THE HAMAS movement said yesterday that it had repeatedly told the United States it would accept the creation of a Palestinian state within the 1967 borders.
The organisation’s semi-annual report revealed that Hamas had asked US academics and politicians visiting Gaza to carry messages to Washington calling on the administration to engage in dialogue. Former president Jimmy Carter transmitted such messages to the US authorities from the Hamas leaderships in Gaza and Damascus.
However, Washington has refused dialogue with Hamas until it agrees to formally recognise Israel, halt violence against Israel and accept agreements reached between Palestinians and Israelis since 1993. The US imposed its demands on other members of the Quartet – the EU, UN and Russia – following Hamas’s victory in the 2006 Palestinian legislative election.
Hamas, which rules Gaza, also said it had requested the US to stop obstructing efforts to reconcile with Fatah, which administers Palestinian enclaves in the West Bank.

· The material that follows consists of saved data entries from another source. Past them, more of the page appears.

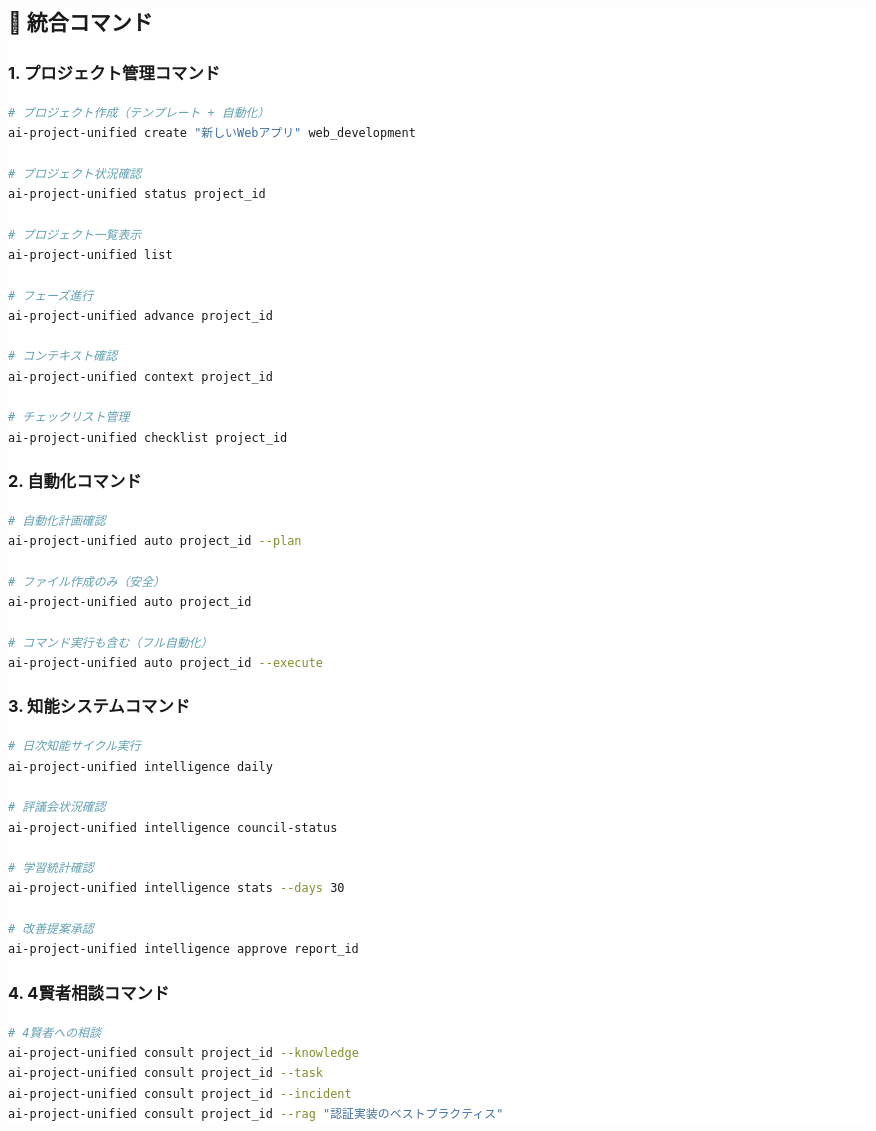 ## 🚀 統合コマンド

### 1. プロジェクト管理コマンド
```bash
# プロジェクト作成（テンプレート + 自動化）
ai-project-unified create "新しいWebアプリ" web_development

# プロジェクト状況確認
ai-project-unified status project_id

# プロジェクト一覧表示
ai-project-unified list

# フェーズ進行
ai-project-unified advance project_id

# コンテキスト確認
ai-project-unified context project_id

# チェックリスト管理
ai-project-unified checklist project_id
```

### 2. 自動化コマンド
```bash
# 自動化計画確認
ai-project-unified auto project_id --plan

# ファイル作成のみ（安全）
ai-project-unified auto project_id

# コマンド実行も含む（フル自動化）
ai-project-unified auto project_id --execute
```

### 3. 知能システムコマンド
```bash
# 日次知能サイクル実行
ai-project-unified intelligence daily

# 評議会状況確認
ai-project-unified intelligence council-status

# 学習統計確認
ai-project-unified intelligence stats --days 30

# 改善提案承認
ai-project-unified intelligence approve report_id
```

### 4. 4賢者相談コマンド
```bash
# 4賢者への相談
ai-project-unified consult project_id --knowledge
ai-project-unified consult project_id --task
ai-project-unified consult project_id --incident
ai-project-unified consult project_id --rag "認証実装のベストプラクティス"
```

However, Washington’s policy of ostracising Hamas suits hardline Fatah figures, humiliated when the organisation was driven from power in Gaza in 2007.
Excluding and isolating Hamas has divided the Palestinian people, left Gazans outside Palestinian decision-making, and prompted Hamas and its allies to try and sabotage direct negotiations between Palestinian president Mahmoud Abbas and Israeli prime minister Binyamin Netanyahu.
In the run-up to the opening of talks, West Bank-based members of Hamas’ military wing, the Izzedin al-Qassam brigades, killed four Israelis near Hebron and shot and wounded two more near Ramallah.
The Fatah-dominated Palestinian Authority responded by rounding up hundreds of Hamas supporters in the West Bank and the Israeli army killed a leading Hamas operative, Ayad Shilbaya, near the northern West Bank town of Tulkarem.
Hamas is not alone in opposing the resumption of negotiations, broken off when Israel launched a full-scale offensive against Gaza in December 2008. Hamas enjoys the backing of the more radical Islamic Jihad group as well as nine out of 10 PLO factions, excepting Fatah which is divided over the return to negotiations.
Hamas accuses Mr Abbas of “providing cover for Israel to pursue its policy of settlement construction in the West Bank, eliminating the [Palestinian] refugees’ ‘right of return’ and judaising Jerusalem and the Aqsa mosque.”
Gaza’s de facto prime minister, Ismail Haniyeh, says Mr Abbas, whose term of office ended in January 2009, does not have a popular mandate to negotiate with Israel.
The rejection of ongoing talks by Hamas, Islamic Jihad and dissident PLO factions could place Mr Abbas in an impossible position if Israel does not agree to the extension of its partial reduction of settlement construction in the West Bank due to end this month.
Israel army radio has reported that Mr Netanyahu’s office has proposed renewing the moratorium in exchange for the release by the US of Jonathan Pollard, an analyst for the US navy sentenced 25 years ago to life in prison for transmitting classified information to Israel.
However the deal has not been confirmed.